Anne looked up into the Marchese’s face with a quizzical smile. Beneath the staccato uproar of piano and laughter his voice flowed liquid and unbroken. Interesting and even thrilling as were his recent adventures, somehow his account lacked the usual fire. It was difficult to focus her attention. The fervid charm of their intercourse seemed to have vanished. Anne’s smile stiffened upon her lips. Her eyes wandered rather vaguely about the crowded room.

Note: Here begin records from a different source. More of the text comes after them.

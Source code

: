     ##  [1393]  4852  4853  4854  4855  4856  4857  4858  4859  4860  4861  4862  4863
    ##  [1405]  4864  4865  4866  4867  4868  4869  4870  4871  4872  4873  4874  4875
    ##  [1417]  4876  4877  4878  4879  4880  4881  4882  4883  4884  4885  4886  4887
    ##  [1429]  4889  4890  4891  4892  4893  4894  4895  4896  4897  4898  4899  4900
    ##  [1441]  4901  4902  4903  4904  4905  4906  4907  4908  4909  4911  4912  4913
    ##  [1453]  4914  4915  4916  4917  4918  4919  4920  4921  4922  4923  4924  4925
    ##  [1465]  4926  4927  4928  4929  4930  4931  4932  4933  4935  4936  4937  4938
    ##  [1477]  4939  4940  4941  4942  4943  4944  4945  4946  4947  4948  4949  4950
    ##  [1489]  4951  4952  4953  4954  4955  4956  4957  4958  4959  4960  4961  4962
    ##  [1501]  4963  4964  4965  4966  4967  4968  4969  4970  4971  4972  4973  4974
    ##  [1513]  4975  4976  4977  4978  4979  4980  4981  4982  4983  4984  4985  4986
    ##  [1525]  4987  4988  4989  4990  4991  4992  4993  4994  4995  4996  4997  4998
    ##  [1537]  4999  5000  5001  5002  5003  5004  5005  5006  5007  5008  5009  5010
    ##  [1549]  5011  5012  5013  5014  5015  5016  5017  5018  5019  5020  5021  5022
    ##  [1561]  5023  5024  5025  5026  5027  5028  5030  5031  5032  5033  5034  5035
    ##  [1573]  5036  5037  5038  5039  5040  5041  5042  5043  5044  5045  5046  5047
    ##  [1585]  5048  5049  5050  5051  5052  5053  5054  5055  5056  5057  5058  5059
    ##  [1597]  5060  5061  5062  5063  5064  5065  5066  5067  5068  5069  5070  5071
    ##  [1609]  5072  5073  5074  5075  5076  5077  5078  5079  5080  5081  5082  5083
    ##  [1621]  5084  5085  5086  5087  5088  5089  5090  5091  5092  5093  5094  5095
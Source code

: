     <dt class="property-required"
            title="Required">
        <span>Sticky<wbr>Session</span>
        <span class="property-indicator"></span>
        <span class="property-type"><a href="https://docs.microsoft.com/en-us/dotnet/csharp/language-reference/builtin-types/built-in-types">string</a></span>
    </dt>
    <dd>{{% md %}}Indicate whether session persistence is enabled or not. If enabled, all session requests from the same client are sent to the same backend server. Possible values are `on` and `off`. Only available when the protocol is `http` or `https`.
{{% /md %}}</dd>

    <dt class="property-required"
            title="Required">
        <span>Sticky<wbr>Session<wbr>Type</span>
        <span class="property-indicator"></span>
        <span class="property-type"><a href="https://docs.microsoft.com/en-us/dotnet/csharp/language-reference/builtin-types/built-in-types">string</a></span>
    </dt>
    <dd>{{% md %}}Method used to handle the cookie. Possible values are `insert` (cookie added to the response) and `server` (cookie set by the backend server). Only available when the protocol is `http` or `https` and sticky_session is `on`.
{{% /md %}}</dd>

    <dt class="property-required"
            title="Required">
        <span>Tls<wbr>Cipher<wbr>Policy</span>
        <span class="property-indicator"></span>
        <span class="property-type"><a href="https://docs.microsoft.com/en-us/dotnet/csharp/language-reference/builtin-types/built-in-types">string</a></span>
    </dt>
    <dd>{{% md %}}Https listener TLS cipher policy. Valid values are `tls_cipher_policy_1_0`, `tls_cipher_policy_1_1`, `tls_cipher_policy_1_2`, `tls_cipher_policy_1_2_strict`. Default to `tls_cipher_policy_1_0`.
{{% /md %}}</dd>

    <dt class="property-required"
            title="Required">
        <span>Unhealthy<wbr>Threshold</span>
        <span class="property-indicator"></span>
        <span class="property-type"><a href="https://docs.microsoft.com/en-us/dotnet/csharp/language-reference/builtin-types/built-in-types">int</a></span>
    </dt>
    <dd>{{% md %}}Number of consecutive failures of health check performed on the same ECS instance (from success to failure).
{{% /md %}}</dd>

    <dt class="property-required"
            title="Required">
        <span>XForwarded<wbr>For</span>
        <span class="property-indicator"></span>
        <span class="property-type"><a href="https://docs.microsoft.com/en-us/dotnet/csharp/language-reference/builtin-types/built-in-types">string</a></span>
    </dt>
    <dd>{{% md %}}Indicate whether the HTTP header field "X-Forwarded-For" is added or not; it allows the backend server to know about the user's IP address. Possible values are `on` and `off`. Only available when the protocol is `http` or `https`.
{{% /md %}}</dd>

It was the usual olla podrida of mixed professions and nationalities that had gathered in her drawing room for the last four or five years. One or two genuine artists and musicians, a writer of indubitable distinction, an actress of greater renown than ability, several clever pretenders, and the man at her side, whose fame as an archæologist, stood undisputed, and whose dignity and charm were a byword on two continents. A man whose friendship had gratified her for years and whose attentions had more than satisfied a fastidious and pampered vanity.

But somehow, he failed to thrill her to-night. His virile and rather grave personality was overshadowed by one weaker, yet more compelling. Between her and the dark, high-bred face, intruded a pale, sensitive silhouette; the memory of burning, youthful words. Not accustomed to float upon the tide of emotions, Anne was conscious of a bewildered self-contempt.

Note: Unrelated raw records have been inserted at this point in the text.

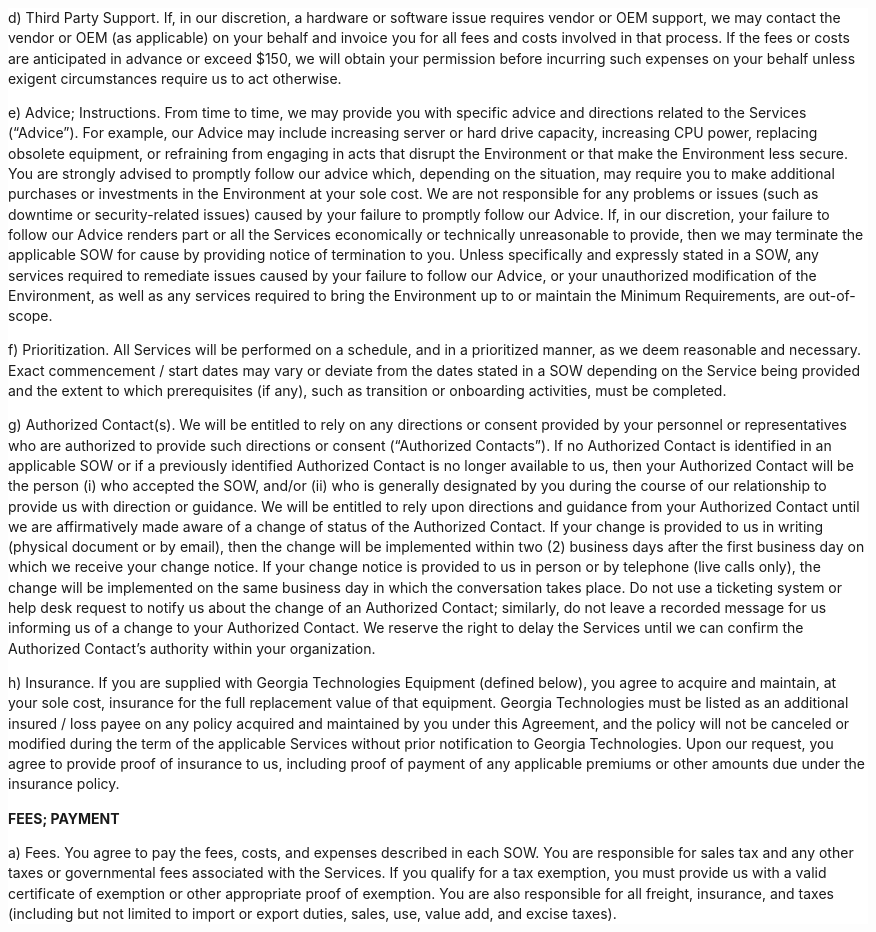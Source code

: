 d) Third Party Support.  If, in our discretion, a hardware or software issue requires vendor or OEM support, we may contact the vendor or OEM (as applicable) on your behalf and invoice you for all fees and costs involved in that process.  If the fees or costs are anticipated in advance or exceed $150, we will obtain your permission before incurring such expenses on your behalf unless exigent circumstances require us to act otherwise.

e) Advice; Instructions.  From time to time, we may provide you with specific advice and directions related to the Services (“Advice”).  For example, our Advice may include increasing server or hard drive capacity, increasing CPU power, replacing obsolete equipment, or refraining from engaging in acts that disrupt the Environment or that make the Environment less secure. You are strongly advised to promptly follow our advice which, depending on the situation, may require you to make additional purchases or investments in the Environment at your sole cost. We are not responsible for any problems or issues (such as downtime or security-related issues) caused by your failure to promptly follow our Advice. If, in our discretion, your failure to follow our Advice renders part or all the Services economically or technically unreasonable to provide, then we may terminate the applicable SOW for cause by providing notice of termination to you. Unless specifically and expressly stated in a SOW, any services required to remediate issues caused by your failure to follow our Advice, or your unauthorized modification of the Environment, as well as any services required to bring the Environment up to or maintain the Minimum Requirements, are out-of-scope.

f) Prioritization.  All Services will be performed on a schedule, and in a prioritized manner, as we deem reasonable and necessary.  Exact commencement / start dates may vary or deviate from the dates stated in a SOW depending on the Service being provided and the extent to which prerequisites (if any), such as transition or onboarding activities, must be completed.

g) Authorized Contact(s).  We will be entitled to rely on any directions or consent provided by your personnel or representatives who are authorized to provide such directions or consent (“Authorized Contacts”).  If no Authorized Contact is identified in an applicable SOW or if a previously identified Authorized Contact is no longer available to us, then your Authorized Contact will be the person (i) who accepted the SOW, and/or (ii) who is generally designated by you during the course of our relationship to provide us with direction or guidance.  We will be entitled to rely upon directions and guidance from your Authorized Contact until we are affirmatively made aware of a change of status of the Authorized Contact.  If your change is provided to us in writing (physical document or by email), then the change will be implemented within two (2) business days after the first business day on which we receive your change notice.  If your change notice is provided to us in person or by telephone (live calls only), the change will be implemented on the same business day in which the conversation takes place.  Do not use a ticketing system or help desk request to notify us about the change of an Authorized Contact; similarly, do not leave a recorded message for us informing us of a change to your Authorized Contact. We reserve the right to delay the Services until we can confirm the Authorized Contact’s authority within your organization.

h) Insurance.  If you are supplied with Georgia Technologies Equipment (defined below), you agree to acquire and maintain, at your sole cost, insurance for the full replacement value of that equipment.  Georgia Technologies must be listed as an additional insured / loss payee on any policy acquired and maintained by you under this Agreement, and the policy will not be canceled or modified during the term of the applicable Services without prior notification to Georgia Technologies.  Upon our request, you agree to provide proof of insurance to us, including proof of payment of any applicable premiums or other amounts due under the insurance policy.

**FEES; PAYMENT**

a) Fees.  You agree to pay the fees, costs, and expenses described in each SOW.   You are responsible for sales tax and any other taxes or governmental fees associated with the Services. If you qualify for a tax exemption, you must provide us with a valid certificate of exemption or other appropriate proof of exemption. You are also responsible for all freight, insurance, and taxes (including but not limited to import or export duties, sales, use, value add, and excise taxes).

With a determined effort she shepherded her truant thoughts and turned to the Marchese just as the boy at the piano had banged the last smashing cord of a Sowerby Medley.

“Rather relentless, wasn’t it?” she laughed above the raucous applause.

“Blasphemy, pure and simple,” shuddered the Marchese. “Like a visit to the dentist. The buzzer, you know?” He rolled his r’s and waved a graphic hand. “It sets my teeth on edge completely. How can you bear it, carissima?”

She laughed again.

“It’s rather amusing, don’t you think? Poor Vittorio, are you so old-fashioned as to enjoy a perpetual Celeste Aïda?”

“Yes, thank God,” he exclaimed fervently. “Do you suppose Orpheus would ever have rescued his Eurydice by playing jazz? No, no, the old guardian beasts were too artistic for that!”